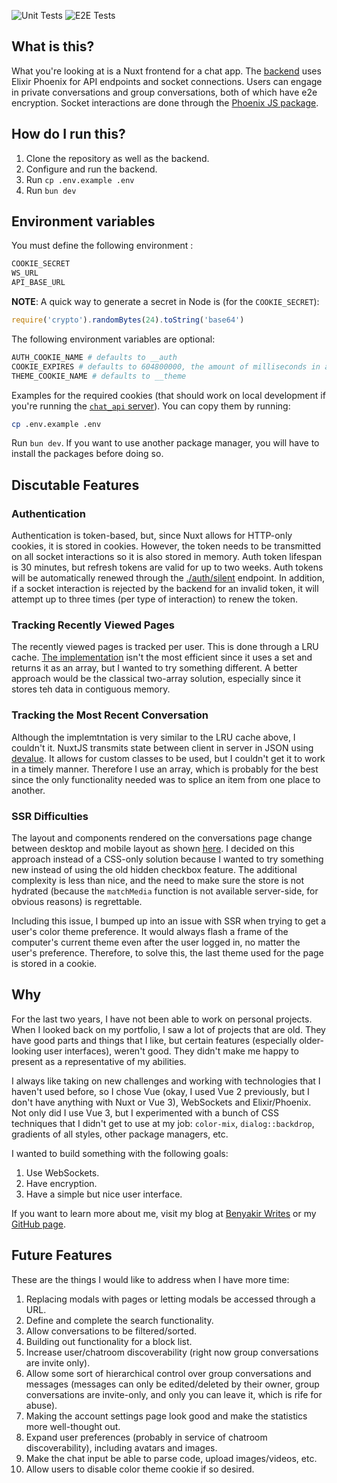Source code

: ![Unit Tests](https://github.com/benyakirten/chat-app/actions/workflows/unit_test.yml/badge.svg)
![E2E Tests](https://github.com/benyakirten/chat-app/actions/workflows/playwright.yml/badge.svg)

## What is this?

What you're looking at is a Nuxt frontend for a chat app. The [backend](https://github.com/benyakirten/chat-api) uses Elixir Phoenix for API endpoints and socket connections. Users can engage in private conversations and group conversations, both of which have e2e encryption. Socket interactions are done through the [Phoenix JS package](https://www.npmjs.com/package/phoenix).

## How do I run this?

1. Clone the repository as well as the backend.
1. Configure and run the backend.
1. Run `cp .env.example .env`
1. Run `bun dev`

## Environment variables

You must define the following environment :

```bash
COOKIE_SECRET
WS_URL
API_BASE_URL
```

**NOTE**: A quick way to generate a secret in Node is (for the `COOKIE_SECRET`):

```js
require('crypto').randomBytes(24).toString('base64')
```

The following environment variables are optional:

```bash
AUTH_COOKIE_NAME # defaults to __auth
COOKIE_EXPIRES # defaults to 604800000, the amount of milliseconds in a week
THEME_COOKIE_NAME # defaults to __theme
```

Examples for the required cookies (that should work on local development if you're running the [`chat_api` server](https://github.com/benyakirten/chat-api)). You can copy them by running:

```bash
cp .env.example .env
```

Run `bun dev`. If you want to use another package manager, you will have to install the packages before doing so.

## Discutable Features

### Authentication

Authentication is token-based, but, since Nuxt allows for HTTP-only cookies, it is stored in cookies. However, the token needs to be transmitted on all socket interactions so it is also stored in memory. Auth token lifespan is 30 minutes, but refresh tokens are valid for up to two weeks. Auth tokens will be automatically renewed through the [./auth/silent](`/server/routes/silent.post.ts`) endpoint. In addition, if a socket interaction is rejected by the backend for an invalid token, it will attempt up to three times (per type of interaction) to renew the token.

### Tracking Recently Viewed Pages

The recently viewed pages is tracked per user. This is done through a LRU cache. [The implementation](./utils/recents.ts) isn't the most efficient since it uses a set and returns it as an array, but I wanted to try something different. A better approach would be the classical two-array solution, especially since it stores teh data in contiguous memory.

### Tracking the Most Recent Conversation

Although the implemtntation is very similar to the LRU cache above, I couldn't it. NuxtJS transmits state between client in server in JSON using [devalue](https://github.com/nuxt-contrib/devalue). It allows for custom classes to be used, but I couldn't get it to work in a timely manner. Therefore I use an array, which is probably for the best since the only functionality needed was to splice an item from one place to another.

### SSR Difficulties

The layout and components rendered on the conversations page change between desktop and mobile layout as shown [here](./components/chat/Layout.vue). I decided on this approach instead of a CSS-only solution because I wanted to try something new instead of using the old hidden checkbox feature. The additional complexity is less than nice, and the need to make sure the store is not hydrated (because the `matchMedia` function is not available server-side, for obvious reasons) is regrettable.

Including this issue, I bumped up into an issue with SSR when trying to get a user's color theme preference. It would always flash a frame of the computer's current theme even after the user logged in, no matter the user's preference. Therefore, to solve this, the last theme used for the page is stored in a cookie.

## Why

For the last two years, I have not been able to work on personal projects. When I looked back on my
portfolio, I saw a lot of projects that are old. They have good parts and things that I like, but certain features (especially older-looking user interfaces), weren't good. They didn't make me happy to present as a representative of my abilities.

I always like taking on new challenges and working with technologies that I haven't used before, so I chose
Vue (okay, I used Vue 2 previously, but I don't have anything with Nuxt or Vue 3), WebSockets and Elixir/Phoenix. Not
only did I use Vue 3, but I experimented with a bunch of CSS techniques that I didn't get to use at my job:
`color-mix`, `dialog::backdrop`, gradients of all styles, other package managers, etc.

I wanted to build something with the following goals:

1. Use WebSockets.
2. Have encryption.
3. Have a simple but nice user interface.

If you want to learn more about me, visit my blog at [Benyakir Writes](https://benyakir-writes.com) or my [GitHub page](https://github.com/benyakirten).

## Future Features

These are the things I would like to address when I have more time:

1. Replacing modals with pages or letting modals be accessed through a URL.
1. Define and complete the search functionality.
1. Allow conversations to be filtered/sorted.
1. Building out functionality for a block list.
1. Increase user/chatroom discoverability (right now group conversations are invite only).
1. Allow some sort of hierarchical control over group conversations and messages (messages can only be edited/deleted by their owner, group conversations are invite-only, and only you can leave it, which is rife for abuse).
1. Making the account settings page look good and make the statistics more well-thought out.
1. Expand user preferences (probably in service of chatroom discoverability), including avatars and images.
1. Make the chat input be able to parse code, upload images/videos, etc.
1. Allow users to disable color theme cookie if so desired.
========================
Exercise prompt:
Return the records above exactly, without the pictures.

Result below:
Source code

: ![Unit Tests](https://github.com/benyakirten/chat-app/actions/workflows/unit_test.yml/badge.svg)
![E2E Tests](https://github.com/benyakirten/chat-app/actions/workflows/playwright.yml/badge.svg)

## What is this?

What you're looking at is a Nuxt frontend for a chat app. The [backend](https://github.com/benyakirten/chat-api) uses Elixir Phoenix for API endpoints and socket connections. Users can engage in private conversations and group conversations, both of which have e2e encryption. Socket interactions are done through the [Phoenix JS package](https://www.npmjs.com/package/phoenix).

## How do I run this?

1. Clone the repository as well as the backend.
1. Configure and run the backend.
1. Run `cp .env.example .env`
1. Run `bun dev`

## Environment variables

You must define the following environment :

```bash
COOKIE_SECRET
WS_URL
API_BASE_URL
```

**NOTE**: A quick way to generate a secret in Node is (for the `COOKIE_SECRET`):

```js
require('crypto').randomBytes(24).toString('base64')
```

The following environment variables are optional:

```bash
AUTH_COOKIE_NAME # defaults to __auth
COOKIE_EXPIRES # defaults to 604800000, the amount of milliseconds in a week
THEME_COOKIE_NAME # defaults to __theme
```

Examples for the required cookies (that should work on local development if you're running the [`chat_api` server](https://github.com/benyakirten/chat-api)). You can copy them by running:

```bash
cp .env.example .env
```

Run `bun dev`. If you want to use another package manager, you will have to install the packages before doing so.

## Discutable Features

### Authentication

Authentication is token-based, but, since Nuxt allows for HTTP-only cookies, it is stored in cookies. However, the token needs to be transmitted on all socket interactions so it is also stored in memory. Auth token lifespan is 30 minutes, but refresh tokens are valid for up to two weeks. Auth tokens will be automatically renewed through the [./auth/silent](`/server/routes/silent.post.ts`) endpoint. In addition, if a socket interaction is rejected by the backend for an invalid token, it will attempt up to three times (per type of interaction) to renew the token.

### Tracking Recently Viewed Pages

The recently viewed pages is tracked per user. This is done through a LRU cache. [The implementation](./utils/recents.ts) isn't the most efficient since it uses a set and returns it as an array, but I wanted to try something different. A better approach would be the classical two-array solution, especially since it stores teh data in contiguous memory.

### Tracking the Most Recent Conversation

Although the implemtntation is very similar to the LRU cache above, I couldn't it. NuxtJS transmits state between client in server in JSON using [devalue](https://github.com/nuxt-contrib/devalue). It allows for custom classes to be used, but I couldn't get it to work in a timely manner. Therefore I use an array, which is probably for the best since the only functionality needed was to splice an item from one place to another.

### SSR Difficulties

The layout and components rendered on the conversations page change between desktop and mobile layout as shown [here](./components/chat/Layout.vue). I decided on this approach instead of a CSS-only solution because I wanted to try something new instead of using the old hidden checkbox feature. The additional complexity is less than nice, and the need to make sure the store is not hydrated (because the `matchMedia` function is not available server-side, for obvious reasons) is regrettable.

Including this issue, I bumped up into an issue with SSR when trying to get a user's color theme preference. It would always flash a frame of the computer's current theme even after the user logged in, no matter the user's preference. Therefore, to solve this, the last theme used for the page is stored in a cookie.

## Why

For the last two years, I have not been able to work on personal projects. When I looked back on my
portfolio, I saw a lot of projects that are old. They have good parts and things that I like, but certain features (especially older-looking user interfaces), weren't good. They didn't make me happy to present as a representative of my abilities.

I always like taking on new challenges and working with technologies that I haven't used before, so I chose
Vue (okay, I used Vue 2 previously, but I don't have anything with Nuxt or Vue 3), WebSockets and Elixir/Phoenix. Not
only did I use Vue 3, but I experimented with a bunch of CSS techniques that I didn't get to use at my job:
`color-mix`, `dialog::backdrop`, gradients of all styles, other package managers, etc.

I wanted to build something with the following goals:

1. Use WebSockets.
2. Have encryption.
3. Have a simple but nice user interface.

If you want to learn more about me, visit my blog at [Benyakir Writes](https://benyakir-writes.com) or my [GitHub page](https://github.com/benyakirten).

## Future Features

These are the things I would like to address when I have more time:

1. Replacing modals with pages or letting modals be accessed through a URL.
1. Define and complete the search functionality.
1. Allow conversations to be filtered/sorted.
1. Building out functionality for a block list.
1. Increase user/chatroom discoverability (right now group conversations are invite only).
1. Allow some sort of hierarchical control over group conversations and messages (messages can only be edited/deleted by their owner, group conversations are invite-only, and only you can leave it, which is rife for abuse).
1. Making the account settings page look good and make the statistics more well-thought out.
1. Expand user preferences (probably in service of chatroom discoverability), including avatars and images.
1. Make the chat input be able to parse code, upload images/videos, etc.
1. Allow users to disable color theme cookie if so desired.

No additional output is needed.